Task to carry out — Work out how many lines below contain "scholars", then write only that number.

Data supplied —

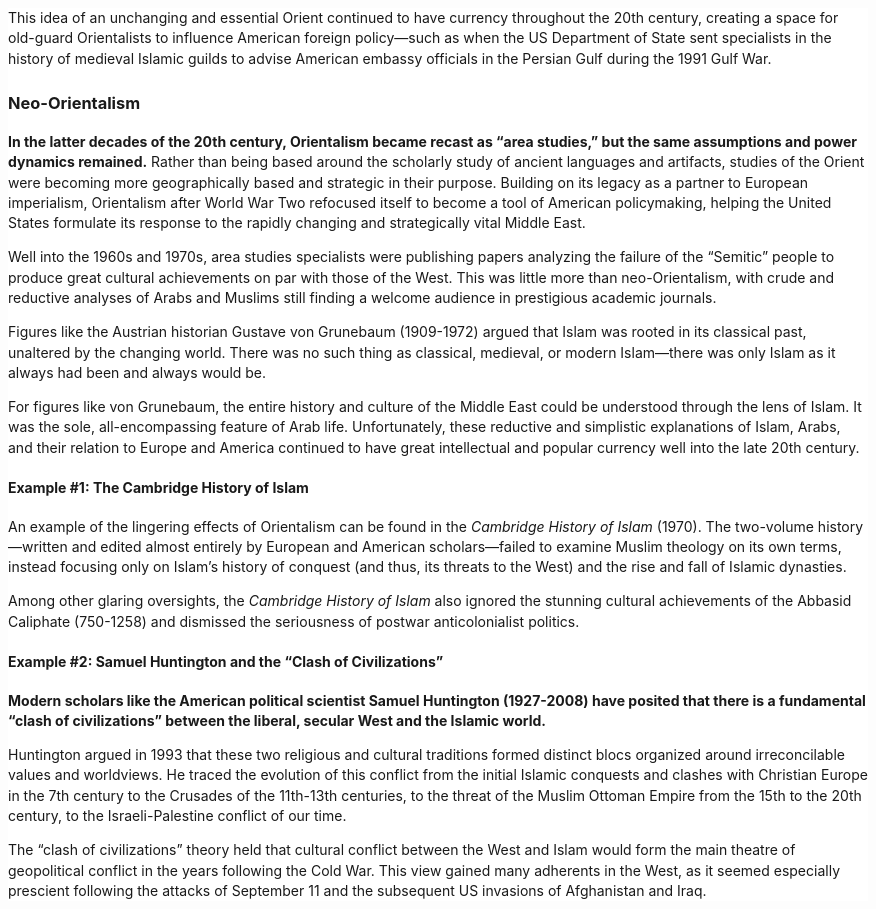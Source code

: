 This idea of an unchanging and essential Orient continued to have currency throughout the 20th century, creating a space for old-guard Orientalists to influence American foreign policy—such as when the US Department of State sent specialists in the history of medieval Islamic guilds to advise American embassy officials in the Persian Gulf during the 1991 Gulf War.

### Neo-Orientalism

**In the latter decades of the 20th century, Orientalism became recast as “area studies,” but the same assumptions and power dynamics remained.** Rather than being based around the scholarly study of ancient languages and artifacts, studies of the Orient were becoming more geographically based and strategic in their purpose. Building on its legacy as a partner to European imperialism, Orientalism after World War Two refocused itself to become a tool of American policymaking, helping the United States formulate its response to the rapidly changing and strategically vital Middle East.

Well into the 1960s and 1970s, area studies specialists were publishing papers analyzing the failure of the “Semitic” people to produce great cultural achievements on par with those of the West. This was little more than neo-Orientalism, with crude and reductive analyses of Arabs and Muslims still finding a welcome audience in prestigious academic journals.

Figures like the Austrian historian Gustave von Grunebaum (1909-1972) argued that Islam was rooted in its classical past, unaltered by the changing world. There was no such thing as classical, medieval, or modern Islam—there was only Islam as it always had been and always would be.

For figures like von Grunebaum, the entire history and culture of the Middle East could be understood through the lens of Islam. It was the sole, all-encompassing feature of Arab life. Unfortunately, these reductive and simplistic explanations of Islam, Arabs, and their relation to Europe and America continued to have great intellectual and popular currency well into the late 20th century.

#### Example #1: The Cambridge History of Islam

An example of the lingering effects of Orientalism can be found in the _Cambridge History of Islam_ (1970). The two-volume history—written and edited almost entirely by European and American scholars—failed to examine Muslim theology on its own terms, instead focusing only on Islam’s history of conquest (and thus, its threats to the West) and the rise and fall of Islamic dynasties.

Among other glaring oversights, the _Cambridge History of Islam_ also ignored the stunning cultural achievements of the Abbasid Caliphate (750-1258) and dismissed the seriousness of postwar anticolonialist politics.

#### Example #2: Samuel Huntington and the “Clash of Civilizations”

**Modern scholars like the American political scientist Samuel Huntington (1927-2008) have posited that there is a fundamental “clash of civilizations” between the liberal, secular West and the Islamic world.**

Huntington argued in 1993 that these two religious and cultural traditions formed distinct blocs organized around irreconcilable values and worldviews. He traced the evolution of this conflict from the initial Islamic conquests and clashes with Christian Europe in the 7th century to the Crusades of the 11th-13th centuries, to the threat of the Muslim Ottoman Empire from the 15th to the 20th century, to the Israeli-Palestine conflict of our time.

The “clash of civilizations” theory held that cultural conflict between the West and Islam would form the main theatre of geopolitical conflict in the years following the Cold War. This view gained many adherents in the West, as it seemed especially prescient following the attacks of September 11 and the subsequent US invasions of Afghanistan and Iraq.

Task response — 2